- What to work on -
From the first line to the last, write out the records exactly.

(Data entries)

■ ■ ■ ■ ■ ■ ■

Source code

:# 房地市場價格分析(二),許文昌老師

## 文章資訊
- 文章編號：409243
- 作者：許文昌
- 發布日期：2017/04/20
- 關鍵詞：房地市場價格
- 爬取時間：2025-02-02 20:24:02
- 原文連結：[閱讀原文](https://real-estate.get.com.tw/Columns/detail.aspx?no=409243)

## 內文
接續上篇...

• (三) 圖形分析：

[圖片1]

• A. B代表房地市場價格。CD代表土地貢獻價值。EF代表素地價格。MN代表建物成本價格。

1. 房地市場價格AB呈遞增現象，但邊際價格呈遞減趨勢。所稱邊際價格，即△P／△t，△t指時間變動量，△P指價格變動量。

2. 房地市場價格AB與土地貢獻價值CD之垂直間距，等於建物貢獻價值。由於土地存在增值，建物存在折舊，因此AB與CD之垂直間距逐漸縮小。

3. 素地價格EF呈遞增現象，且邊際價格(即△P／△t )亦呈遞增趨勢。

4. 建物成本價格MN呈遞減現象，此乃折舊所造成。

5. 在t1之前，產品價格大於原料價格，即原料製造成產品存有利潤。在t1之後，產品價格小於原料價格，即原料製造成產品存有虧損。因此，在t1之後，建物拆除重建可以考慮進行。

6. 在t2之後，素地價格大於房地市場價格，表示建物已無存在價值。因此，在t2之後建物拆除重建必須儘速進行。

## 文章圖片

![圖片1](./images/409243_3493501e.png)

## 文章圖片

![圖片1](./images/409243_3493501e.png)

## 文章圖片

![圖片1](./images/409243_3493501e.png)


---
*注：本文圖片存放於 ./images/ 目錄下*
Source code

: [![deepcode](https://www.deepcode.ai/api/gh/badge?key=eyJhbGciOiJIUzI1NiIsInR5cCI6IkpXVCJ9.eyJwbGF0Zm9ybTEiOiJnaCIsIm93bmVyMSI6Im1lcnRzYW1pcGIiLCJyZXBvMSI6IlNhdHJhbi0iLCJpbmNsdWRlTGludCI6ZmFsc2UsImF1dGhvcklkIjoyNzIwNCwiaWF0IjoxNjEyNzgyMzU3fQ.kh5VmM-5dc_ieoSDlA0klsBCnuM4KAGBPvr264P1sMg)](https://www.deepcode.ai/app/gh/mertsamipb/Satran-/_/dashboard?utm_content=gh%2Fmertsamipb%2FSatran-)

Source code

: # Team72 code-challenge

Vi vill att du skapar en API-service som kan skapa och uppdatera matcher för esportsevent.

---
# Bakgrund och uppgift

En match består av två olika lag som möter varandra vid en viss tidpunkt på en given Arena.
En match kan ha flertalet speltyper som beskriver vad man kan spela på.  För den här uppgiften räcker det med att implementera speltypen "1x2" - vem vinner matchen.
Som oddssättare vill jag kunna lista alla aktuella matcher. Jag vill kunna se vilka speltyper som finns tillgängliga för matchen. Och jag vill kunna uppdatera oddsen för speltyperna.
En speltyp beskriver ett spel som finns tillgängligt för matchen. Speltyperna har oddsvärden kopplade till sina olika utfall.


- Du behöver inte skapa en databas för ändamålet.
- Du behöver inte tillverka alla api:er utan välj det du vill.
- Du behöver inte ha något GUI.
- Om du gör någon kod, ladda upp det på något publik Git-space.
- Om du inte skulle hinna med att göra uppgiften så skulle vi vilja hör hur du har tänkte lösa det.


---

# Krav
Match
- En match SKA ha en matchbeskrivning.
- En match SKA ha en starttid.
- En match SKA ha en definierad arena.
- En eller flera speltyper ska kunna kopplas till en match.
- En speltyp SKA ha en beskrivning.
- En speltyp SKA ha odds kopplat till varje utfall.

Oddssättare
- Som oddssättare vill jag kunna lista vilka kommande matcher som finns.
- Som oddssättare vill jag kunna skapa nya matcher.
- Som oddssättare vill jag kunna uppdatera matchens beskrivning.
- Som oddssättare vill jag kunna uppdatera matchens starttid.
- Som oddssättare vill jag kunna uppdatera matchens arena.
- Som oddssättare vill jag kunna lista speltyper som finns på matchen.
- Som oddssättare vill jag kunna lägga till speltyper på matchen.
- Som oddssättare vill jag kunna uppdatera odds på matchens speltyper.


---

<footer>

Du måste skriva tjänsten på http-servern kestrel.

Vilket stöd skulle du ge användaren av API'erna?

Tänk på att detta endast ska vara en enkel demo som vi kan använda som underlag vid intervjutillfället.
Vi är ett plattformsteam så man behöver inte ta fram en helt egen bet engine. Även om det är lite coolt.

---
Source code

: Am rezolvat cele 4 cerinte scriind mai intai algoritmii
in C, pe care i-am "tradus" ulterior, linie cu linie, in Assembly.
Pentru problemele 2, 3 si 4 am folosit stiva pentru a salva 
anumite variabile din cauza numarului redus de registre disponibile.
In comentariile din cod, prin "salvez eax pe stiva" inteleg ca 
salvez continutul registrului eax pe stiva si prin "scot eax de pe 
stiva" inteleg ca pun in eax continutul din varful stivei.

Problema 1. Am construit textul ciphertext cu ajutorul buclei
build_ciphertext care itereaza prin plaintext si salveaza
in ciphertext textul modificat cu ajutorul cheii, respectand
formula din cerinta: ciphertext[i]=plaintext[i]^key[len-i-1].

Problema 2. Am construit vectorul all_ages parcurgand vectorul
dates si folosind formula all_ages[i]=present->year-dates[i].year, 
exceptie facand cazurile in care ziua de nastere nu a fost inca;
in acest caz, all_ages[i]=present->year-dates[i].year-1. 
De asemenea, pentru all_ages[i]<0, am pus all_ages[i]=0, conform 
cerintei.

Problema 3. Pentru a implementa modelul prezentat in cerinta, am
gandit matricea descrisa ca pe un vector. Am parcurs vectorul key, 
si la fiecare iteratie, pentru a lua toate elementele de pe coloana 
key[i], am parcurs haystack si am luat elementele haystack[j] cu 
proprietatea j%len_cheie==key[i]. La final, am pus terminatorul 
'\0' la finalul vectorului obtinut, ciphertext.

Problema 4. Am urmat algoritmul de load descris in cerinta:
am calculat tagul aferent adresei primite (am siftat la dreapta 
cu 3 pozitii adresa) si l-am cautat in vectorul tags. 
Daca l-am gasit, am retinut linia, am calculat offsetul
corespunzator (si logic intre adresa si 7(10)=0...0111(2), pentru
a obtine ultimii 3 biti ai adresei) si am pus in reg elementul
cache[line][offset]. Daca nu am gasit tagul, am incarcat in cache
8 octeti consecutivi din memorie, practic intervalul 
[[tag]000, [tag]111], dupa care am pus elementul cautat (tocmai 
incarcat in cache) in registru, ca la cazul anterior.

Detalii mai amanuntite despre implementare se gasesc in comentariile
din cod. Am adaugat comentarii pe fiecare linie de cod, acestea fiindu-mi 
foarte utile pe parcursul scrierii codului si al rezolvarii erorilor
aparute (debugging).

■ ■ ■ ■ ■ ■ ■

- Written answer -
Source code

:# 房地市場價格分析(二),許文昌老師

## 文章資訊
- 文章編號：409243
- 作者：許文昌
- 發布日期：2017/04/20
- 關鍵詞：房地市場價格
- 爬取時間：2025-02-02 20:24:02
- 原文連結：[閱讀原文](https://real-estate.get.com.tw/Columns/detail.aspx?no=409243)

## 內文
接續上篇...

• (三) 圖形分析：

[圖片1]

• A. B代表房地市場價格。CD代表土地貢獻價值。EF代表素地價格。MN代表建物成本價格。

1. 房地市場價格AB呈遞增現象，但邊際價格呈遞減趨勢。所稱邊際價格，即△P／△t，△t指時間變動量，△P指價格變動量。

2. 房地市場價格AB與土地貢獻價值CD之垂直間距，等於建物貢獻價值。由於土地存在增值，建物存在折舊，因此AB與CD之垂直間距逐漸縮小。

3. 素地價格EF呈遞增現象，且邊際價格(即△P／△t )亦呈遞增趨勢。

4. 建物成本價格MN呈遞減現象，此乃折舊所造成。

5. 在t1之前，產品價格大於原料價格，即原料製造成產品存有利潤。在t1之後，產品價格小於原料價格，即原料製造成產品存有虧損。因此，在t1之後，建物拆除重建可以考慮進行。

6. 在t2之後，素地價格大於房地市場價格，表示建物已無存在價值。因此，在t2之後建物拆除重建必須儘速進行。

## 文章圖片

![圖片1](./images/409243_3493501e.png)

## 文章圖片

![圖片1](./images/409243_3493501e.png)

## 文章圖片

![圖片1](./images/409243_3493501e.png)


---
*注：本文圖片存放於 ./images/ 目錄下*
Source code

: [![deepcode](https://www.deepcode.ai/api/gh/badge?key=eyJhbGciOiJIUzI1NiIsInR5cCI6IkpXVCJ9.eyJwbGF0Zm9ybTEiOiJnaCIsIm93bmVyMSI6Im1lcnRzYW1pcGIiLCJyZXBvMSI6IlNhdHJhbi0iLCJpbmNsdWRlTGludCI6ZmFsc2UsImF1dGhvcklkIjoyNzIwNCwiaWF0IjoxNjEyNzgyMzU3fQ.kh5VmM-5dc_ieoSDlA0klsBCnuM4KAGBPvr264P1sMg)](https://www.deepcode.ai/app/gh/mertsamipb/Satran-/_/dashboard?utm_content=gh%2Fmertsamipb%2FSatran-)

Source code

: # Team72 code-challenge

Vi vill att du skapar en API-service som kan skapa och uppdatera matcher för esportsevent.

---
# Bakgrund och uppgift

En match består av två olika lag som möter varandra vid en viss tidpunkt på en given Arena.
En match kan ha flertalet speltyper som beskriver vad man kan spela på.  För den här uppgiften räcker det med att implementera speltypen "1x2" - vem vinner matchen.
Som oddssättare vill jag kunna lista alla aktuella matcher. Jag vill kunna se vilka speltyper som finns tillgängliga för matchen. Och jag vill kunna uppdatera oddsen för speltyperna.
En speltyp beskriver ett spel som finns tillgängligt för matchen. Speltyperna har oddsvärden kopplade till sina olika utfall.


- Du behöver inte skapa en databas för ändamålet.
- Du behöver inte tillverka alla api:er utan välj det du vill.
- Du behöver inte ha något GUI.
- Om du gör någon kod, ladda upp det på något publik Git-space.
- Om du inte skulle hinna med att göra uppgiften så skulle vi vilja hör hur du har tänkte lösa det.


---

# Krav
Match
- En match SKA ha en matchbeskrivning.
- En match SKA ha en starttid.
- En match SKA ha en definierad arena.
- En eller flera speltyper ska kunna kopplas till en match.
- En speltyp SKA ha en beskrivning.
- En speltyp SKA ha odds kopplat till varje utfall.

Oddssättare
- Som oddssättare vill jag kunna lista vilka kommande matcher som finns.
- Som oddssättare vill jag kunna skapa nya matcher.
- Som oddssättare vill jag kunna uppdatera matchens beskrivning.
- Som oddssättare vill jag kunna uppdatera matchens starttid.
- Som oddssättare vill jag kunna uppdatera matchens arena.
- Som oddssättare vill jag kunna lista speltyper som finns på matchen.
- Som oddssättare vill jag kunna lägga till speltyper på matchen.
- Som oddssättare vill jag kunna uppdatera odds på matchens speltyper.


---

<footer>

Du måste skriva tjänsten på http-servern kestrel.

Vilket stöd skulle du ge användaren av API'erna?

Tänk på att detta endast ska vara en enkel demo som vi kan använda som underlag vid intervjutillfället.
Vi är ett plattformsteam så man behöver inte ta fram en helt egen bet engine. Även om det är lite coolt.

---
Source code

: Am rezolvat cele 4 cerinte scriind mai intai algoritmii
in C, pe care i-am "tradus" ulterior, linie cu linie, in Assembly.
Pentru problemele 2, 3 si 4 am folosit stiva pentru a salva 
anumite variabile din cauza numarului redus de registre disponibile.
In comentariile din cod, prin "salvez eax pe stiva" inteleg ca 
salvez continutul registrului eax pe stiva si prin "scot eax de pe 
stiva" inteleg ca pun in eax continutul din varful stivei.

Problema 1. Am construit textul ciphertext cu ajutorul buclei
build_ciphertext care itereaza prin plaintext si salveaza
in ciphertext textul modificat cu ajutorul cheii, respectand
formula din cerinta: ciphertext[i]=plaintext[i]^key[len-i-1].

Problema 2. Am construit vectorul all_ages parcurgand vectorul
dates si folosind formula all_ages[i]=present->year-dates[i].year, 
exceptie facand cazurile in care ziua de nastere nu a fost inca;
in acest caz, all_ages[i]=present->year-dates[i].year-1. 
De asemenea, pentru all_ages[i]<0, am pus all_ages[i]=0, conform 
cerintei.

Problema 3. Pentru a implementa modelul prezentat in cerinta, am
gandit matricea descrisa ca pe un vector. Am parcurs vectorul key, 
si la fiecare iteratie, pentru a lua toate elementele de pe coloana 
key[i], am parcurs haystack si am luat elementele haystack[j] cu 
proprietatea j%len_cheie==key[i]. La final, am pus terminatorul 
'\0' la finalul vectorului obtinut, ciphertext.

Problema 4. Am urmat algoritmul de load descris in cerinta:
am calculat tagul aferent adresei primite (am siftat la dreapta 
cu 3 pozitii adresa) si l-am cautat in vectorul tags. 
Daca l-am gasit, am retinut linia, am calculat offsetul
corespunzator (si logic intre adresa si 7(10)=0...0111(2), pentru
a obtine ultimii 3 biti ai adresei) si am pus in reg elementul
cache[line][offset]. Daca nu am gasit tagul, am incarcat in cache
8 octeti consecutivi din memorie, practic intervalul 
[[tag]000, [tag]111], dupa care am pus elementul cautat (tocmai 
incarcat in cache) in registru, ca la cazul anterior.

Detalii mai amanuntite despre implementare se gasesc in comentariile
din cod. Am adaugat comentarii pe fiecare linie de cod, acestea fiindu-mi 
foarte utile pe parcursul scrierii codului si al rezolvarii erorilor
aparute (debugging).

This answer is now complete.